ということで、これは野党の再編っことのひとつの眼目かもしれません。私はそれを否定しませんけれども、その目的に向かって進むにしても、選択の方法が違うんじゃないかと思い続けてきました。

その相手として結いの党を選ぶっていうことに、私はどうにも合点がいかない。

目的は同じだが、山の登り方が違う

石原:そして同じように考えている仲間が、案外に維新の会にもいました。実は私が昨日、名古屋に出かける前、「自主憲法研究の会」の若い8人のメンバーから、日の丸を背にした寄せ書きをもらいまして、強い激励を受けたんです。そういう仲間もいるということも含めて、私は結いの党との合体にどうしても賛成するわけにはいかない。

ということならば、やっぱり目的は同じにしても、山を登る道がそれぞれ違うということもあり得るだろうと。私は橋下さんに「分党した方があなた方も潔く、スムーズに結いの党との合体ができるだろうし、私たちは私たちで、野党の再編成なり、あるいは憲法の問題、集団自衛権を考えていきます」と申しました。

集団自衛権の問題は譲れない

石原:特に集団自衛権の問題はですね、私が都知事時代に火をつけた尖閣諸島という日本の固有領土の統治権の問題。これは、私が衆議院在任していた当時、数人の仲間で作った青嵐会がこの問題に着目して、あそこの持ち主から買ってもいいじゃないかと決意をしたぐらいのものです。

いずれにせよ、その問題というのも今日ち大きく浮上してきてるわけで、こういった、私たちが政治生命を賭けてきた問題について、いかにも合点のいかない政党と手を組むということは、私は十分に許容できない。ということで私は、平沼さんなんかとも図って、思い切って分党しようという決心を固めました。

最初に「分党」を提案したのは橋下氏

石原:実は、"分党"ということを最初に言い出したのは私ではありません。

前々回の執行役員会で、橋下さんから「来年の中央統一選挙の成り行きを考えると、非常にいろいろな問題がある。これをクリアするために、大阪維新の会が独立して一つの政党になって、結いの党と合体して力を添え合い、中央選挙を切り抜けたい」ということを申されました。

これは私たちにとって心外な問題です。あの時点で大阪維新の会が独立して一つの政党を作るってことは、どうにも危うい選択だと思って、私は反対しました。
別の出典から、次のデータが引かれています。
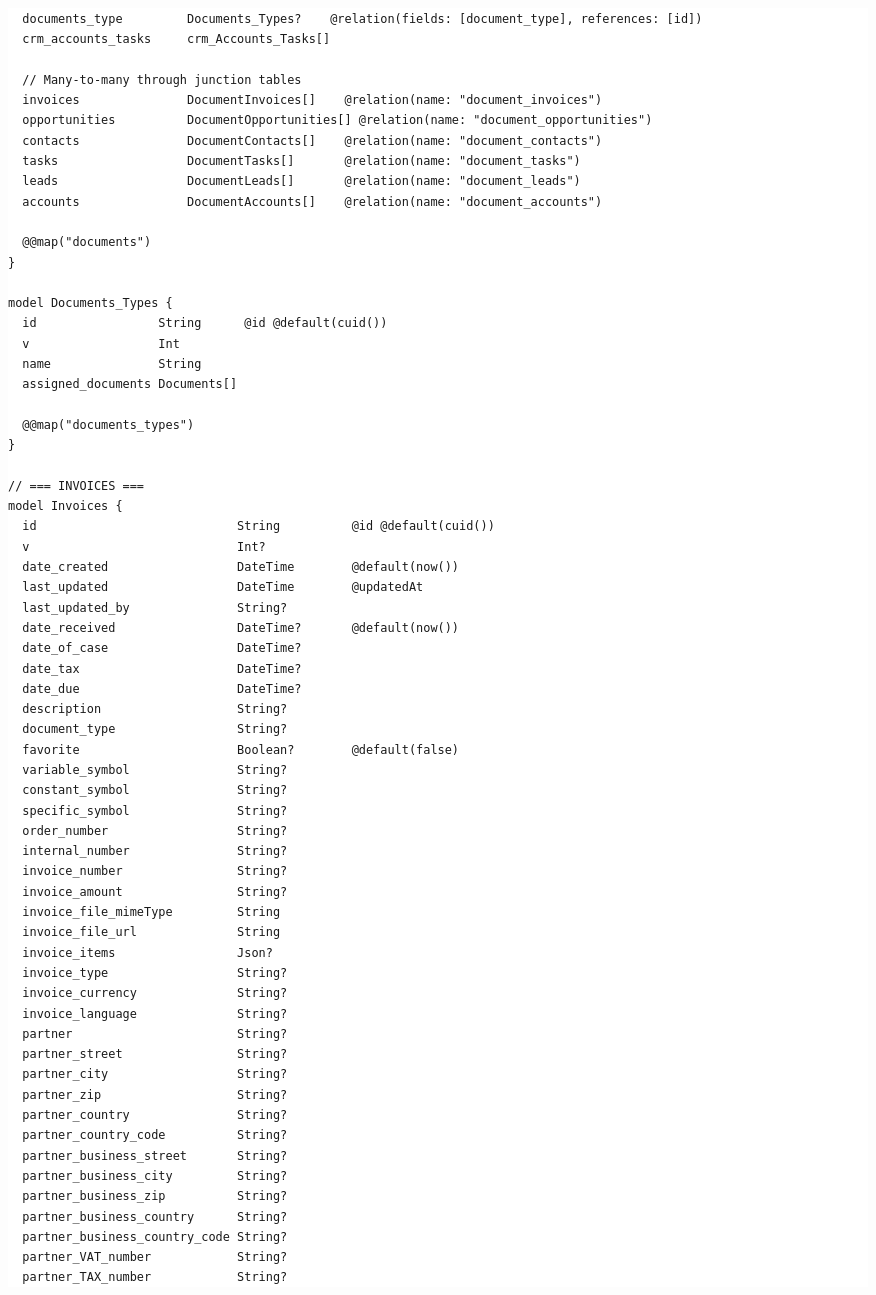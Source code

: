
 ```prisma
  documents_type         Documents_Types?    @relation(fields: [document_type], references: [id])
  crm_accounts_tasks     crm_Accounts_Tasks[]
  
  // Many-to-many through junction tables
  invoices               DocumentInvoices[]    @relation(name: "document_invoices")
  opportunities          DocumentOpportunities[] @relation(name: "document_opportunities")
  contacts               DocumentContacts[]    @relation(name: "document_contacts")
  tasks                  DocumentTasks[]       @relation(name: "document_tasks")
  leads                  DocumentLeads[]       @relation(name: "document_leads")
  accounts               DocumentAccounts[]    @relation(name: "document_accounts")
  
  @@map("documents")
}

model Documents_Types {
  id                 String      @id @default(cuid())
  v                  Int
  name               String
  assigned_documents Documents[]
  
  @@map("documents_types")
}

// === INVOICES ===
model Invoices {
  id                            String          @id @default(cuid())
  v                             Int?
  date_created                  DateTime        @default(now())
  last_updated                  DateTime        @updatedAt
  last_updated_by               String?
  date_received                 DateTime?       @default(now())
  date_of_case                  DateTime?
  date_tax                      DateTime?
  date_due                      DateTime?
  description                   String?
  document_type                 String?
  favorite                      Boolean?        @default(false)
  variable_symbol               String?
  constant_symbol               String?
  specific_symbol               String?
  order_number                  String?
  internal_number               String?
  invoice_number                String?
  invoice_amount                String?
  invoice_file_mimeType         String
  invoice_file_url              String
  invoice_items                 Json?
  invoice_type                  String?
  invoice_currency              String?
  invoice_language              String?
  partner                       String?
  partner_street                String?
  partner_city                  String?
  partner_zip                   String?
  partner_country               String?
  partner_country_code          String?
  partner_business_street       String?
  partner_business_city         String?
  partner_business_zip          String?
  partner_business_country      String?
  partner_business_country_code String?
  partner_VAT_number            String?
  partner_TAX_number            String?
```
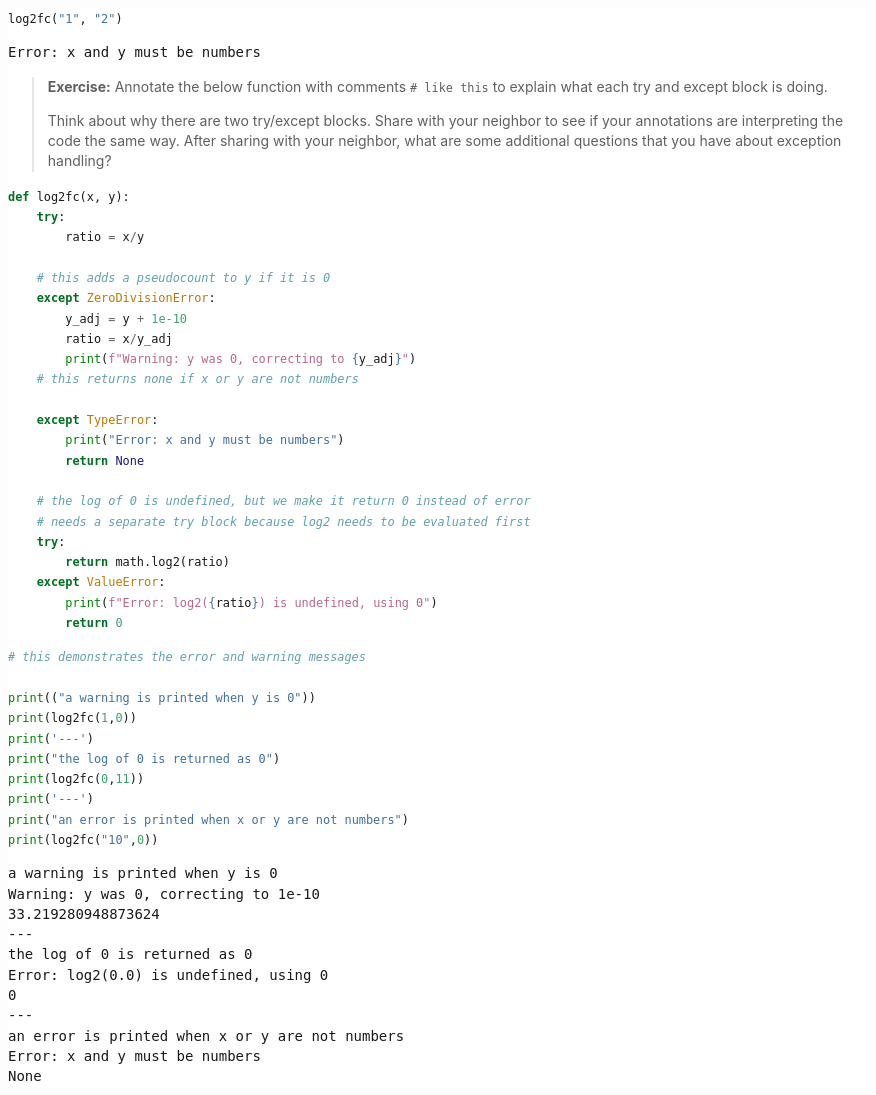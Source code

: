
```python
log2fc("1", "2")
```

<pre class="output-block">Error: x and y must be numbers
</pre>

>**Exercise:** Annotate the below function with comments `# like this` to explain what each try and except block is doing.
>
> Think about why there are two try/except blocks. Share with your neighbor to see if your annotations are interpreting the code the same way. After sharing with your neighbor, what are some additional questions that you have about exception handling?


```python
def log2fc(x, y):
    try:
        ratio = x/y

    # this adds a pseudocount to y if it is 0
    except ZeroDivisionError:
        y_adj = y + 1e-10
        ratio = x/y_adj
        print(f"Warning: y was 0, correcting to {y_adj}")
    # this returns none if x or y are not numbers

    except TypeError:
        print("Error: x and y must be numbers")
        return None

    # the log of 0 is undefined, but we make it return 0 instead of error
    # needs a separate try block because log2 needs to be evaluated first
    try:
        return math.log2(ratio)
    except ValueError:
        print(f"Error: log2({ratio}) is undefined, using 0")
        return 0
```


```python
# this demonstrates the error and warning messages

print(("a warning is printed when y is 0"))
print(log2fc(1,0))
print('---')
print("the log of 0 is returned as 0")
print(log2fc(0,11))
print('---')
print("an error is printed when x or y are not numbers")
print(log2fc("10",0))
```

<pre class="output-block">a warning is printed when y is 0
Warning: y was 0, correcting to 1e-10
33.219280948873624
---
the log of 0 is returned as 0
Error: log2(0.0) is undefined, using 0
0
---
an error is printed when x or y are not numbers
Error: x and y must be numbers
None
</pre>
執行役員会でもこれについて反論が起きて、彼はその時思いとどまってくれましたが、皮肉なことに、私たちが今回の決心をしたのはその時でした。

不利や不幸をあえて受け止め、志を遂げたい

石原:私も平沼さんも、かつての吉田松陰や大塩平八郎のような熱烈な陽明学の信徒ではありません。けれども、陽明学を説いていると、自分の志を遂げるためには、自分の身に降り掛かってくる不利や不幸をあえて享受しながらでも、行動を起こさないといけないと。行動を起こさない人間は、孔子が言うところの人間の最高の徳である「仁」を体現できない。

ともかく、非常に限られたメンバーではあるけれども、自分たちの政治生命を賭してその志を遂げたい。そのため、分党を申し込んだわけであります。

以上、私たちの分党の決意と経緯を申し上げました。